● TASK BRIEF
Using the data below, copy every line that contains the word "shields".
╔══
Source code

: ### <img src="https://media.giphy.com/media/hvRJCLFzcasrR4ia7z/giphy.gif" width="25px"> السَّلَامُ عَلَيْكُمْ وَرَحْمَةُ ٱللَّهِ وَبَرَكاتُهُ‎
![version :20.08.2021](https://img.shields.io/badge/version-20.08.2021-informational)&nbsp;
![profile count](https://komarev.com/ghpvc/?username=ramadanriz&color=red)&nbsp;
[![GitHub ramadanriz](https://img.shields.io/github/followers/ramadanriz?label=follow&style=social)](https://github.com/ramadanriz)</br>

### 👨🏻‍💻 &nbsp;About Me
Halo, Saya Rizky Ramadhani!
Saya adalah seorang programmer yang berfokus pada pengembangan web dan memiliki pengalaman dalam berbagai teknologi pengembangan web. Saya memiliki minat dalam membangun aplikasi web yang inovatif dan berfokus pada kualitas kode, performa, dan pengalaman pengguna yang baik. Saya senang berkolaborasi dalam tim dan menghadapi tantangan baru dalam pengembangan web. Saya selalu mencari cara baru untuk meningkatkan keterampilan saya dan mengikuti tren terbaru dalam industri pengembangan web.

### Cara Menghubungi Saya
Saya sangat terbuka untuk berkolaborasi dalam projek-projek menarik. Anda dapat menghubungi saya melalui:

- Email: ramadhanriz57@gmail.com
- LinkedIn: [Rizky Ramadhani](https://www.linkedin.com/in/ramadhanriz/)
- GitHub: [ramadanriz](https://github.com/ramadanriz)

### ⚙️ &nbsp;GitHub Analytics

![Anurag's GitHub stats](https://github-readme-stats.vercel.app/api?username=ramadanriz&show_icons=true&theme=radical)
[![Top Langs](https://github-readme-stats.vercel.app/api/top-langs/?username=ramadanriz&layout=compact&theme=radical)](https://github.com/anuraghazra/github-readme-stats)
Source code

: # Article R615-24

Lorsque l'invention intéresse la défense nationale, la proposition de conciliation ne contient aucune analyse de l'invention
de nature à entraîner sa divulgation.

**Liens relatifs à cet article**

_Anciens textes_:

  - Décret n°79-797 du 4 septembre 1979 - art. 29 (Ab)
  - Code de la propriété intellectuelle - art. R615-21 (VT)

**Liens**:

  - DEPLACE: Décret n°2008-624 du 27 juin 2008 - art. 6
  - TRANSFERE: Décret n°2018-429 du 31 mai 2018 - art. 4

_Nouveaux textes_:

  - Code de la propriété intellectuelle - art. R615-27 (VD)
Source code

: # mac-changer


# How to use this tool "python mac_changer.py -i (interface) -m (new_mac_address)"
╚══
╔══
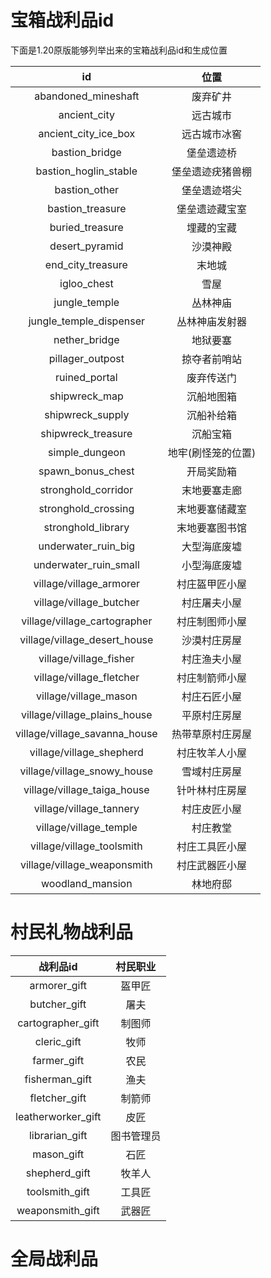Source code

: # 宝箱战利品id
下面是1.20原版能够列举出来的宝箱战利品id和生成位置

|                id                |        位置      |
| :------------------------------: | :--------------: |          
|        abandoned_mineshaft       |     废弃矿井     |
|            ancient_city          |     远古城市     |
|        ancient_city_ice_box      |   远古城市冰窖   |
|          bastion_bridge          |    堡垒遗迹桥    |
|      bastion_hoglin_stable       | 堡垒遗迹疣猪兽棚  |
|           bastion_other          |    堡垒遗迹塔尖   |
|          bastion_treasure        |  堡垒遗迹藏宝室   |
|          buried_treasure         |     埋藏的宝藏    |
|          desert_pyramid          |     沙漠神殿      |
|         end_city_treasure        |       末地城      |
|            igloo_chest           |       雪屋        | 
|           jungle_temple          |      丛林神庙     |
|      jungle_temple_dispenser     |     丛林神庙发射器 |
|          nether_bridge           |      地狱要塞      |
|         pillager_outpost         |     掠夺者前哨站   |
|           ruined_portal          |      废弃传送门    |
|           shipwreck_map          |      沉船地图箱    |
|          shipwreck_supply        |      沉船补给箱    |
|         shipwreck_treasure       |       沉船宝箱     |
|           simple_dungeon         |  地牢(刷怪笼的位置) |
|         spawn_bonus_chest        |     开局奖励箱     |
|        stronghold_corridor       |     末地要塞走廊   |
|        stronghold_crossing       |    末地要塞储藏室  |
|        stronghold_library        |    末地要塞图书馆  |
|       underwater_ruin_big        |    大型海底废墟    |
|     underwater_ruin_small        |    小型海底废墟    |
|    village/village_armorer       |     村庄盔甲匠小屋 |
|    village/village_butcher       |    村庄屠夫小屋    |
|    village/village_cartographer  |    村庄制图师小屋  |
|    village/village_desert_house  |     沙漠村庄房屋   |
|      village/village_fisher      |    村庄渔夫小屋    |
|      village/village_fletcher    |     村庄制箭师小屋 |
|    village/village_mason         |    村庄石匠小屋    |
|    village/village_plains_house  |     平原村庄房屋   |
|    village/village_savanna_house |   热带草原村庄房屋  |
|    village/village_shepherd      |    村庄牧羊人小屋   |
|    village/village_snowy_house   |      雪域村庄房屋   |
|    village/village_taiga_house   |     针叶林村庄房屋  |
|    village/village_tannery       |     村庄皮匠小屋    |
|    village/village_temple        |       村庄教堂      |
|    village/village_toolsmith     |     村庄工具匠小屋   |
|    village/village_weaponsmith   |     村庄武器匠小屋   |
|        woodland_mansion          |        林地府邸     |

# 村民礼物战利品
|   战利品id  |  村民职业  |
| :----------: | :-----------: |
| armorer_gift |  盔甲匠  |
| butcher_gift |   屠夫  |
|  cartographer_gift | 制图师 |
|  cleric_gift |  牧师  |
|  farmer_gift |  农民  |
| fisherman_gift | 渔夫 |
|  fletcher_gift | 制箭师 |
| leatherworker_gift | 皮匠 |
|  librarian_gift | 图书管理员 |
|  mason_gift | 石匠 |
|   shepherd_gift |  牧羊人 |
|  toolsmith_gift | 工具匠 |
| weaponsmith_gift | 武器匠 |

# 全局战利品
╚══
● TASK RESPONSE
![version :20.08.2021](https://img.shields.io/badge/version-20.08.2021-informational)&nbsp;
[![GitHub ramadanriz](https://img.shields.io/github/followers/ramadanriz?label=follow&style=social)](https://github.com/ramadanriz)</br>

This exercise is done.